[ABOUT THIS EXERCISE]: Provide a character-exact reproduction of the lines from the line with "- [MDN Web Docs: Composite" to the end of the entries.

_____

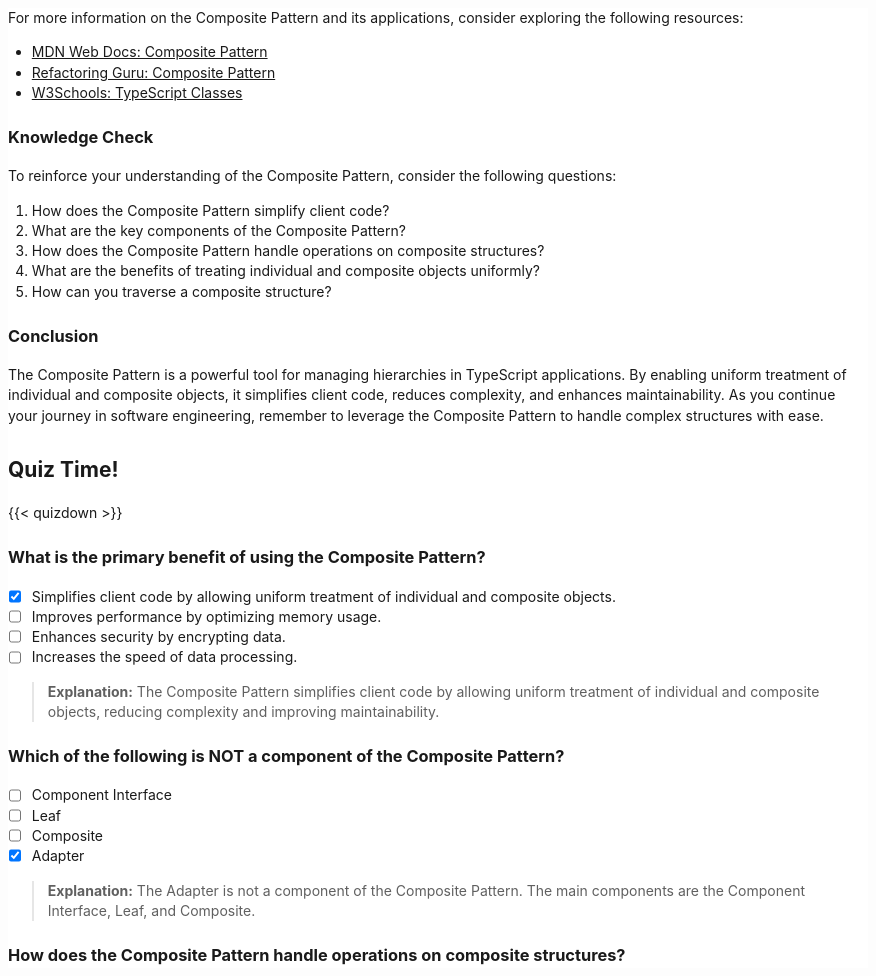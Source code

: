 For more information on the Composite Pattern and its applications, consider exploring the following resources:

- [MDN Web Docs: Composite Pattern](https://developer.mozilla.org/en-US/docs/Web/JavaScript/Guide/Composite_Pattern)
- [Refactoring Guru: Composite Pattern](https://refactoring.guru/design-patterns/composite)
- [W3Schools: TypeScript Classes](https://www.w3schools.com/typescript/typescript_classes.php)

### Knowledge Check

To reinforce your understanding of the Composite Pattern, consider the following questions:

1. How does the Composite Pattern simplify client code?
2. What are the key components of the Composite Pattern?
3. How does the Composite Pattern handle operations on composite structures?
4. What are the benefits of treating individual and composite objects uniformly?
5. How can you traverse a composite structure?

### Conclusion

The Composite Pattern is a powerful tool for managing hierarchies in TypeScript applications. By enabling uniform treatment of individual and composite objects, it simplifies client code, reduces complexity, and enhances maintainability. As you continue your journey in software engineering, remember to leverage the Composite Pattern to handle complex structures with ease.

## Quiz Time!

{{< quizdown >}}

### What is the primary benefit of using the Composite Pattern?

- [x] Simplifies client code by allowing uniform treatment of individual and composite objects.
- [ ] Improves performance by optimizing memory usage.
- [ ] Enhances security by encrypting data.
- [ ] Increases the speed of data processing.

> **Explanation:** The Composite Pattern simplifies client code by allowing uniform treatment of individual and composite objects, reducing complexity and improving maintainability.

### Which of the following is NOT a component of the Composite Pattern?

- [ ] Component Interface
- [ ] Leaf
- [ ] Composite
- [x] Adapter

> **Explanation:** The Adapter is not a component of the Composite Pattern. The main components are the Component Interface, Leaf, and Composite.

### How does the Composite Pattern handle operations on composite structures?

_____

[SOLUTION TO THIS PROBLEM]:
- [MDN Web Docs: Composite Pattern](https://developer.mozilla.org/en-US/docs/Web/JavaScript/Guide/Composite_Pattern)
- [Refactoring Guru: Composite Pattern](https://refactoring.guru/design-patterns/composite)
- [W3Schools: TypeScript Classes](https://www.w3schools.com/typescript/typescript_classes.php)

### Knowledge Check

To reinforce your understanding of the Composite Pattern, consider the following questions:

1. How does the Composite Pattern simplify client code?
2. What are the key components of the Composite Pattern?
3. How does the Composite Pattern handle operations on composite structures?
4. What are the benefits of treating individual and composite objects uniformly?
5. How can you traverse a composite structure?

### Conclusion

The Composite Pattern is a powerful tool for managing hierarchies in TypeScript applications. By enabling uniform treatment of individual and composite objects, it simplifies client code, reduces complexity, and enhances maintainability. As you continue your journey in software engineering, remember to leverage the Composite Pattern to handle complex structures with ease.

## Quiz Time!

{{< quizdown >}}

### What is the primary benefit of using the Composite Pattern?

- [x] Simplifies client code by allowing uniform treatment of individual and composite objects.
- [ ] Improves performance by optimizing memory usage.
- [ ] Enhances security by encrypting data.
- [ ] Increases the speed of data processing.

> **Explanation:** The Composite Pattern simplifies client code by allowing uniform treatment of individual and composite objects, reducing complexity and improving maintainability.

### Which of the following is NOT a component of the Composite Pattern?

- [ ] Component Interface
- [ ] Leaf
- [ ] Composite
- [x] Adapter

> **Explanation:** The Adapter is not a component of the Composite Pattern. The main components are the Component Interface, Leaf, and Composite.

### How does the Composite Pattern handle operations on composite structures?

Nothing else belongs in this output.